Para sobrevivir en este complejo panorama las grandes compañías cinematográficas se vieron obligadas a diversificar sus fuentes de ingresos y a buscar socios financieros. En esos años se da una imparable tendencia que lleva a los Grandes Estudios a integrarse en grandes conglomerados económicos para los que el cine no es necesariamente la parte más relevante de su negocio global: en 1963, la MCA (Music Corporation of America) adquirirá la Universal, en 1966 la GULF + WESTERN se hará con el control de la Paramount, Seven Arts absorberá a la Warner en 1967 y apenas dos años después nacerá un nuevo conglomerado de la fusión de la Warner/Seven Arts con Kinney-National S. (que poseía negocios inmobiliarios, de fabricación de grabadoras y producía spots publicitarios) con el nombre de Warner Comm. Co.[1]

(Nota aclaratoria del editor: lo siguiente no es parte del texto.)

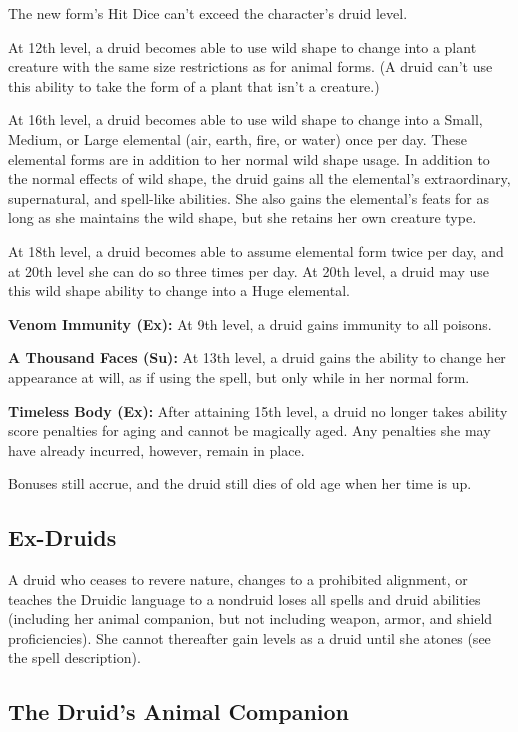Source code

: The new form's Hit Dice can't exceed the character's druid level.

At 12th level, a druid becomes able to use wild shape to change into a plant creature with the same size restrictions as for animal forms. (A druid can't use this ability to take the form of a plant that isn't a creature.)

At 16th level, a druid becomes able to use wild shape to change into a Small, Medium, or Large elemental (air, earth, fire, or water) once per day. These elemental forms are in addition to her normal wild shape usage. In addition to the normal effects of wild shape, the druid gains all the elemental's extraordinary, supernatural, and spell-like abilities. She also gains the elemental's feats for as long as she maintains the wild shape, but she retains her own creature type.

At 18th level, a druid becomes able to assume elemental form twice per day, and at 20th level she can do so three times per day. At 20th level, a druid may use this wild shape ability to change into a Huge elemental.

\textbf{Venom Immunity (Ex):} At 9th level, a druid gains immunity to all poisons. 

\textbf{A Thousand Faces (Su):} At 13th level, a druid gains the ability to change her appearance at will, as if using the  spell, but only while in her normal form.

\textbf{Timeless Body (Ex):} After attaining 15th level, a druid no longer takes ability score penalties for aging and cannot be magically aged. Any penalties she may have already incurred, however, remain in place.

Bonuses still accrue, and the druid still dies of old age when her time is up.

\subsection{Ex-Druids}

A druid who ceases to revere nature, changes to a prohibited alignment, or teaches the Druidic language to a nondruid loses all spells and druid abilities (including her animal companion, but not including weapon, armor, and shield proficiencies). She cannot thereafter gain levels as a druid until she atones (see the  spell description).

\subsection{The Druid's Animal Companion}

Por si esto fuera poco esos son también los años del “último hurra” de muchos de los nombres que llevaron al cine americano a su apogeo artístico: Raoul Walsh firma su filme postrero en 1964 (Una trompeta lejana), John Ford su última obra maestra en 1966 (Siete mujeres), Chaplin clausurará, definitivamente, su obra en 1967 (La condesa de Hong-Kong), Fritz Lang habrá rodado sus últimos trabajos lejos de Hollywood en la India y Alemania (El tigre de Esnapur y La tumba india, 1959; Los crímenes del doctor Mabuse, 1960), Howard Hawks volverá a frecuentar alguno de sus géneros favoritos para terminar su periplo (¡Hatari!, 1962; Su juego favorito, 1964; Peligro… Línea 7000, 1965; El Dorado, 1967; Rio Lobo, 1971) y cineastas de una generación posterior que intentarán sobrevivir como independientes (son ejemplares los casos de Otto Preminger o Vincente Minnelli) mostrarán a las claras que, para cierto tipo de creadores, no hay salud fuera de la disciplina taylorista del viejo sistema de estudios. Solo Alfred Hitchcock prolongará su carrera hasta mediados de la década de los setenta (Topaz, 1969, Frenesí, 1972; La trama, 1976) pero con obras que están lejos del vigor de sus mejores trabajos.
En resumen, pese a la aparición de algún gran talento (solo citaremos a Jerry Lewis) todo parece anunciar la Götterdammerung del viejo Hollywood. A la espera de que el Ave Fénix renazca, una vez más, de sus cenizas.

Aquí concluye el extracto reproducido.